### TASK BRIEF:
The entire listing below is to be written out exactly, minus the pictures.
___ EXERCISE INPUT
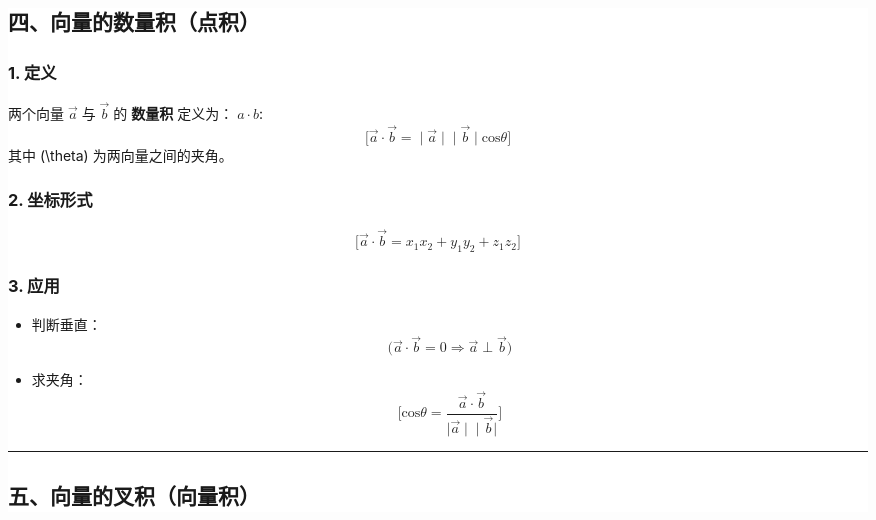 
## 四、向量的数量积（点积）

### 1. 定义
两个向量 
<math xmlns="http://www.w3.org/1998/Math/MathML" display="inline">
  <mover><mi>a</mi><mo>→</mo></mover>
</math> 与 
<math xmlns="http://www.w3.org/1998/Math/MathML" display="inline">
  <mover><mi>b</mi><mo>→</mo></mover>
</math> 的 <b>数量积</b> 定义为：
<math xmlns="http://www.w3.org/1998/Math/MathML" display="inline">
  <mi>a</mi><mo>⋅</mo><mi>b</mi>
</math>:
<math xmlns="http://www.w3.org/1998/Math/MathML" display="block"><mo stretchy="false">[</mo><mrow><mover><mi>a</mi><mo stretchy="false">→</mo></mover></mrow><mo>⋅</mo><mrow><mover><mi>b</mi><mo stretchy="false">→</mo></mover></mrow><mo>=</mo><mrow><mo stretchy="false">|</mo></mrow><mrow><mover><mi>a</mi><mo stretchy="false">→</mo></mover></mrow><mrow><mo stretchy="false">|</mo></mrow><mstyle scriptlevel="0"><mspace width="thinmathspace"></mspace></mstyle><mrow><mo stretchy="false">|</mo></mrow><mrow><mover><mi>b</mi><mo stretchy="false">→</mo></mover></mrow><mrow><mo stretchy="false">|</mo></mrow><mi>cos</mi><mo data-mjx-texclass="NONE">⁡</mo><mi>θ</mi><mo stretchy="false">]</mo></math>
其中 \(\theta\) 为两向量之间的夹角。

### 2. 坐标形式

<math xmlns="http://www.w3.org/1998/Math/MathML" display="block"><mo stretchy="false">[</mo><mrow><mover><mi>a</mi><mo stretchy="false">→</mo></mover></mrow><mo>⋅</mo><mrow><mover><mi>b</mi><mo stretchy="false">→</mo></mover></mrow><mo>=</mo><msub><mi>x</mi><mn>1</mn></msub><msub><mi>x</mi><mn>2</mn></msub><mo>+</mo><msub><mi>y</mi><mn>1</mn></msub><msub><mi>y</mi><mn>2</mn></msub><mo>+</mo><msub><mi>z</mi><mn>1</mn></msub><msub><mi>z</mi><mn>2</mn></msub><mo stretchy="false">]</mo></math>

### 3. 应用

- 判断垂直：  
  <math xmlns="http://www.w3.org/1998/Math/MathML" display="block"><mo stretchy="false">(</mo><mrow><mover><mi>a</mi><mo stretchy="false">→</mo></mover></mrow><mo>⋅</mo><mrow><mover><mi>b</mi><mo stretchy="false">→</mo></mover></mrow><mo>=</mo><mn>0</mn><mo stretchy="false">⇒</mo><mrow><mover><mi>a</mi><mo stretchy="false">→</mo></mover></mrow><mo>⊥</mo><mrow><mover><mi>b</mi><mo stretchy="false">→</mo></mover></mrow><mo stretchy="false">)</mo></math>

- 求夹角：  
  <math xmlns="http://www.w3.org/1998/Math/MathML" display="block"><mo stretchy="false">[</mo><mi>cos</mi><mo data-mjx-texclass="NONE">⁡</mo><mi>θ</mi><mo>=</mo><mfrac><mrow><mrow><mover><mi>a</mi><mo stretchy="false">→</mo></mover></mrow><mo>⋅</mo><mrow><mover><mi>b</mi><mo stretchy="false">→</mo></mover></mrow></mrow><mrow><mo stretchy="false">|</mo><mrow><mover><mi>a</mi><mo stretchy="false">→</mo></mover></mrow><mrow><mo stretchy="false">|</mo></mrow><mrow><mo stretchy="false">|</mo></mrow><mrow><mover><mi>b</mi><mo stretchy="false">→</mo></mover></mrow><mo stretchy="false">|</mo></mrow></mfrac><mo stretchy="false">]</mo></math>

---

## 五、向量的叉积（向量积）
______
### ANSWER BOX:
## 四、向量的数量积（点积）

### 1. 定义
两个向量 
<math xmlns="http://www.w3.org/1998/Math/MathML" display="inline">
  <mover><mi>a</mi><mo>→</mo></mover>
</math> 与 
<math xmlns="http://www.w3.org/1998/Math/MathML" display="inline">
  <mover><mi>b</mi><mo>→</mo></mover>
</math> 的 <b>数量积</b> 定义为：
<math xmlns="http://www.w3.org/1998/Math/MathML" display="inline">
  <mi>a</mi><mo>⋅</mo><mi>b</mi>
</math>:
<math xmlns="http://www.w3.org/1998/Math/MathML" display="block"><mo stretchy="false">[</mo><mrow><mover><mi>a</mi><mo stretchy="false">→</mo></mover></mrow><mo>⋅</mo><mrow><mover><mi>b</mi><mo stretchy="false">→</mo></mover></mrow><mo>=</mo><mrow><mo stretchy="false">|</mo></mrow><mrow><mover><mi>a</mi><mo stretchy="false">→</mo></mover></mrow><mrow><mo stretchy="false">|</mo></mrow><mstyle scriptlevel="0"><mspace width="thinmathspace"></mspace></mstyle><mrow><mo stretchy="false">|</mo></mrow><mrow><mover><mi>b</mi><mo stretchy="false">→</mo></mover></mrow><mrow><mo stretchy="false">|</mo></mrow><mi>cos</mi><mo data-mjx-texclass="NONE">⁡</mo><mi>θ</mi><mo stretchy="false">]</mo></math>
其中 \(\theta\) 为两向量之间的夹角。

### 2. 坐标形式

<math xmlns="http://www.w3.org/1998/Math/MathML" display="block"><mo stretchy="false">[</mo><mrow><mover><mi>a</mi><mo stretchy="false">→</mo></mover></mrow><mo>⋅</mo><mrow><mover><mi>b</mi><mo stretchy="false">→</mo></mover></mrow><mo>=</mo><msub><mi>x</mi><mn>1</mn></msub><msub><mi>x</mi><mn>2</mn></msub><mo>+</mo><msub><mi>y</mi><mn>1</mn></msub><msub><mi>y</mi><mn>2</mn></msub><mo>+</mo><msub><mi>z</mi><mn>1</mn></msub><msub><mi>z</mi><mn>2</mn></msub><mo stretchy="false">]</mo></math>

### 3. 应用

- 判断垂直：  
  <math xmlns="http://www.w3.org/1998/Math/MathML" display="block"><mo stretchy="false">(</mo><mrow><mover><mi>a</mi><mo stretchy="false">→</mo></mover></mrow><mo>⋅</mo><mrow><mover><mi>b</mi><mo stretchy="false">→</mo></mover></mrow><mo>=</mo><mn>0</mn><mo stretchy="false">⇒</mo><mrow><mover><mi>a</mi><mo stretchy="false">→</mo></mover></mrow><mo>⊥</mo><mrow><mover><mi>b</mi><mo stretchy="false">→</mo></mover></mrow><mo stretchy="false">)</mo></math>

- 求夹角：  
  <math xmlns="http://www.w3.org/1998/Math/MathML" display="block"><mo stretchy="false">[</mo><mi>cos</mi><mo data-mjx-texclass="NONE">⁡</mo><mi>θ</mi><mo>=</mo><mfrac><mrow><mrow><mover><mi>a</mi><mo stretchy="false">→</mo></mover></mrow><mo>⋅</mo><mrow><mover><mi>b</mi><mo stretchy="false">→</mo></mover></mrow></mrow><mrow><mo stretchy="false">|</mo><mrow><mover><mi>a</mi><mo stretchy="false">→</mo></mover></mrow><mrow><mo stretchy="false">|</mo></mrow><mrow><mo stretchy="false">|</mo></mrow><mrow><mover><mi>b</mi><mo stretchy="false">→</mo></mover></mrow><mo stretchy="false">|</mo></mrow></mfrac><mo stretchy="false">]</mo></math>

---

## 五、向量的叉积（向量积）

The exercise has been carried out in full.